In 1975, there was an expedition to Danger Island by the Joint Services (JSDI). The expedition members were taken by RFA Resurgent to Eagle Islands and then by ketch and inflatable craft to Danger Island and to Three Brothers. The expedition made a topographical survey of the coral reef, an ecological survey of the corals on it and a study on the metabolism of the reef. A reference collection of samples of the flora and fauna of the area was also undertaken.

Following the Strict Nature Reserves Regulations issued on 18 September 1998, Danger Island, including its territorial waters and the reef surrounding, became a Strict Nature Reserve.

Danger Island has also been identified as an Important Bird Area by BirdLife International. Birds for which the island is of conservation significance include red-footed boobies (3,500 breeding pairs) and brown noddies (11,000 pairs).

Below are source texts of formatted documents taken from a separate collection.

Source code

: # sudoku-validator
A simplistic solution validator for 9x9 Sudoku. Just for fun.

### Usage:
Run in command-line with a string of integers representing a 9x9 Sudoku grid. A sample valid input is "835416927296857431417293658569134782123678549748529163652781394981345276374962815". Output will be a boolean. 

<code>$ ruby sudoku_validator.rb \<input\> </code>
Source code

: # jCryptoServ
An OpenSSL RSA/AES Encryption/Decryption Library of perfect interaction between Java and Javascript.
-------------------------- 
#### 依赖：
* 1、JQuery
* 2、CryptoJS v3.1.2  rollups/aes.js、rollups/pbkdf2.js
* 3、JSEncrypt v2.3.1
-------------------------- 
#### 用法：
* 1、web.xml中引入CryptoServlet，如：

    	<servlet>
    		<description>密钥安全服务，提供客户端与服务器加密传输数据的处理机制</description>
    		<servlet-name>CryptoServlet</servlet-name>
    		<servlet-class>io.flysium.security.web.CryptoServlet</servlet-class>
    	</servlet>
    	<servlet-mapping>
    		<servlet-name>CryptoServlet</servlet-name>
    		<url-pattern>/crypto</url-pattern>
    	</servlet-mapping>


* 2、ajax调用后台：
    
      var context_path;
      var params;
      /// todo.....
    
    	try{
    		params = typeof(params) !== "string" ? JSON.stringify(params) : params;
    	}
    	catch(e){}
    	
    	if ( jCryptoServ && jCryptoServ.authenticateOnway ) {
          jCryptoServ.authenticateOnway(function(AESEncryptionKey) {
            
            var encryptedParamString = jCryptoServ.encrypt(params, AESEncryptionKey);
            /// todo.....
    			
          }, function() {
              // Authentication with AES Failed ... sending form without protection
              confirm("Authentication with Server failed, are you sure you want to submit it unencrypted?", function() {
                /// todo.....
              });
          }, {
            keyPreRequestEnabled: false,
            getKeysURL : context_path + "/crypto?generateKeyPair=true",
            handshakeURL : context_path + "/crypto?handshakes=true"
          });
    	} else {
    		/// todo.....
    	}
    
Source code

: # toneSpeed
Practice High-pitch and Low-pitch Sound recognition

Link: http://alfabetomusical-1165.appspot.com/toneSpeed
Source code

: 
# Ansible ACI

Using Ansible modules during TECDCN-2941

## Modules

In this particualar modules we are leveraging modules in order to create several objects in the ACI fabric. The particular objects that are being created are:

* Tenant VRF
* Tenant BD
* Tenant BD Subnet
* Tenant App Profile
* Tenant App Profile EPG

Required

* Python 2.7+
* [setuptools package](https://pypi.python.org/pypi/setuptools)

The 2012 Chagos Trust expedition landed on the island with some difficulty: it was necessary to swim from an inflatable offshore, and due to the strong undertow, not all were able to land. Those who got ashore reported good tree cover including hardwood trees, especially Pisonia, and a healthy bird community. In the water they explored a shallow bank of seagrass, hoping, but without success, to find dugongs. The 2015 expedition visited the island, landing by the same method but with less difficulty, and reported red-footed and brown Boobys and two species of crab: ghost and sally lightfoot. They also reported turtle tracks and nest, and, in the water, good fish populations and some coral recovery following widespread coral death the previous year.